Stored data entries
=== Section Start ===
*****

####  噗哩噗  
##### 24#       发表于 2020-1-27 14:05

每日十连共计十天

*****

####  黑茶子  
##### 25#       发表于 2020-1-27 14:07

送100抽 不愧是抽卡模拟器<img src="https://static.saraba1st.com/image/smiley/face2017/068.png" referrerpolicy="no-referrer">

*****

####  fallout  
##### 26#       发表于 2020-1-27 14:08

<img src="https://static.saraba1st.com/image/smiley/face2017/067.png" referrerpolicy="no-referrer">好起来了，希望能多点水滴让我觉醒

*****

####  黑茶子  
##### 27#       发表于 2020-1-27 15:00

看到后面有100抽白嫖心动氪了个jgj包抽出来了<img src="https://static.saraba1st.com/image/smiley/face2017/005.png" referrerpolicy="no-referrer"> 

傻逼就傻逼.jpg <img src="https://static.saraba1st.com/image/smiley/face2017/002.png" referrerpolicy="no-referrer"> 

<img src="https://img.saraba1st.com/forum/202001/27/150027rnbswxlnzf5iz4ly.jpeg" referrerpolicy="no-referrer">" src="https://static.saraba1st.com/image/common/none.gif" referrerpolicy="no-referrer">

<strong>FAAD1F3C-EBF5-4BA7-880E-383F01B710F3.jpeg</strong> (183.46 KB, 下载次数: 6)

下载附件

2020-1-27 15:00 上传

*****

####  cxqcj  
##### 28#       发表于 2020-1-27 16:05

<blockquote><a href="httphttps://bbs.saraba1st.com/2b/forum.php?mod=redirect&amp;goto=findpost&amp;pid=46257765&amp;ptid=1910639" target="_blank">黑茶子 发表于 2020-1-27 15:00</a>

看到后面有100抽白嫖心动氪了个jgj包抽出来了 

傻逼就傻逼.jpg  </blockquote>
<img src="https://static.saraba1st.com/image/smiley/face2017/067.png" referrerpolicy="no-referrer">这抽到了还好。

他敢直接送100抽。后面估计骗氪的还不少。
=== Section End ===
=== Section Start ===
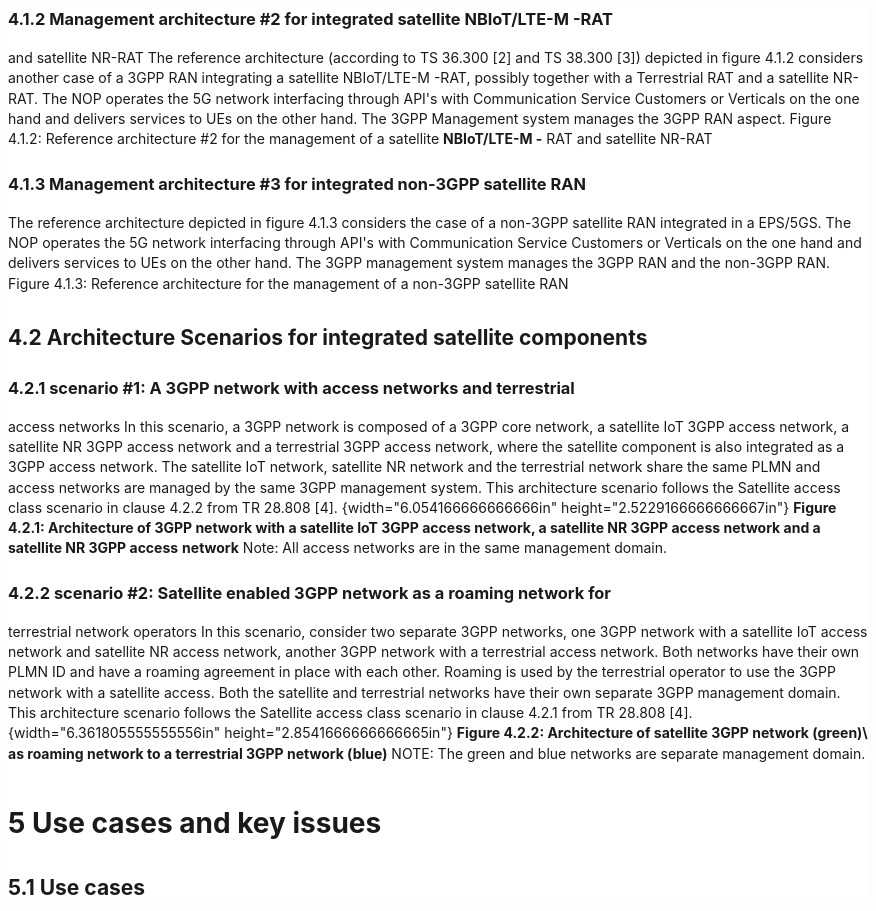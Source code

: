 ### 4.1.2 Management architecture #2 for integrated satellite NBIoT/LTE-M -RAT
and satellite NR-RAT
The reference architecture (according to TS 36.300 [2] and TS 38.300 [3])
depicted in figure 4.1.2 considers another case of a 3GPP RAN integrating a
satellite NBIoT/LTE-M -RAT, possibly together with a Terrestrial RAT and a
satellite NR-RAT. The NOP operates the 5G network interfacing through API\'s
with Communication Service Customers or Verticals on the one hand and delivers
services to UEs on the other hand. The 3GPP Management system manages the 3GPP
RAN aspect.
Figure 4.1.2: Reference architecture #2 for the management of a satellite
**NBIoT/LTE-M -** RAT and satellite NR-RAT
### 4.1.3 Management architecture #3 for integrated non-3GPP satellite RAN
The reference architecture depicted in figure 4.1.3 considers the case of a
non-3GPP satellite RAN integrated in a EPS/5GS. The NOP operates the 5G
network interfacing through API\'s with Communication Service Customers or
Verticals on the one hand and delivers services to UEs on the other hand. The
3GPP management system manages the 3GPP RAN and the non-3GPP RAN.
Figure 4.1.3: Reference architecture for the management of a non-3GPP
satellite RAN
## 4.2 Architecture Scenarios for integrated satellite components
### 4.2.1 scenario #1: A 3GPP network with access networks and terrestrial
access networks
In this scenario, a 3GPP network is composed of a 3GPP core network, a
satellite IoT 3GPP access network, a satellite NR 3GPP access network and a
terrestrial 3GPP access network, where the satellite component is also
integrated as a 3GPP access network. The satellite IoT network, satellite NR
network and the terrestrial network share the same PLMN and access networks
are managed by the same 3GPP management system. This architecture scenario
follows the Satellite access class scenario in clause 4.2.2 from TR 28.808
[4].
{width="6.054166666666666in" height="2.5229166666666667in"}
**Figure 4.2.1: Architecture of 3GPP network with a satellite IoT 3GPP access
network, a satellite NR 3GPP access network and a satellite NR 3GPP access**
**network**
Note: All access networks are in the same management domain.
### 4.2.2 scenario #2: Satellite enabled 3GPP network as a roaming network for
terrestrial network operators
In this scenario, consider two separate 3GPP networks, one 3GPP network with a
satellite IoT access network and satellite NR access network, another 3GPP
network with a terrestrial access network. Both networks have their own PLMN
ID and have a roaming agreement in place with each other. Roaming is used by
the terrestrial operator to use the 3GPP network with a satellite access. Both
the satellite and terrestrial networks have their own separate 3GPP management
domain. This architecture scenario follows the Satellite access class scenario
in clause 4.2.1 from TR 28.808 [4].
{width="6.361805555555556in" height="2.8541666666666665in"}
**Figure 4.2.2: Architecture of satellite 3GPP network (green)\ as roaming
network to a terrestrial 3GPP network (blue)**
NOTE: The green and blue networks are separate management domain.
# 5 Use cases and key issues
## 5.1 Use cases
=== Section End ===
__Aim of the exercise__: Return, word for word, the lines of the data above from the line with "Verticals on the one hand and delivers services" through the line with "a satellite IoT 3GPP access", inclusive.

__Written reply__:
Verticals on the one hand and delivers services to UEs on the other hand. The
3GPP management system manages the 3GPP RAN and the non-3GPP RAN.
Figure 4.1.3: Reference architecture for the management of a non-3GPP
satellite RAN
## 4.2 Architecture Scenarios for integrated satellite components
### 4.2.1 scenario #1: A 3GPP network with access networks and terrestrial
access networks
In this scenario, a 3GPP network is composed of a 3GPP core network, a
satellite IoT 3GPP access network, a satellite NR 3GPP access network and a
terrestrial 3GPP access network, where the satellite component is also
integrated as a 3GPP access network. The satellite IoT network, satellite NR
network and the terrestrial network share the same PLMN and access networks
are managed by the same 3GPP management system. This architecture scenario
follows the Satellite access class scenario in clause 4.2.2 from TR 28.808
[4].
{width="6.054166666666666in" height="2.5229166666666667in"}
**Figure 4.2.1: Architecture of 3GPP network with a satellite IoT 3GPP access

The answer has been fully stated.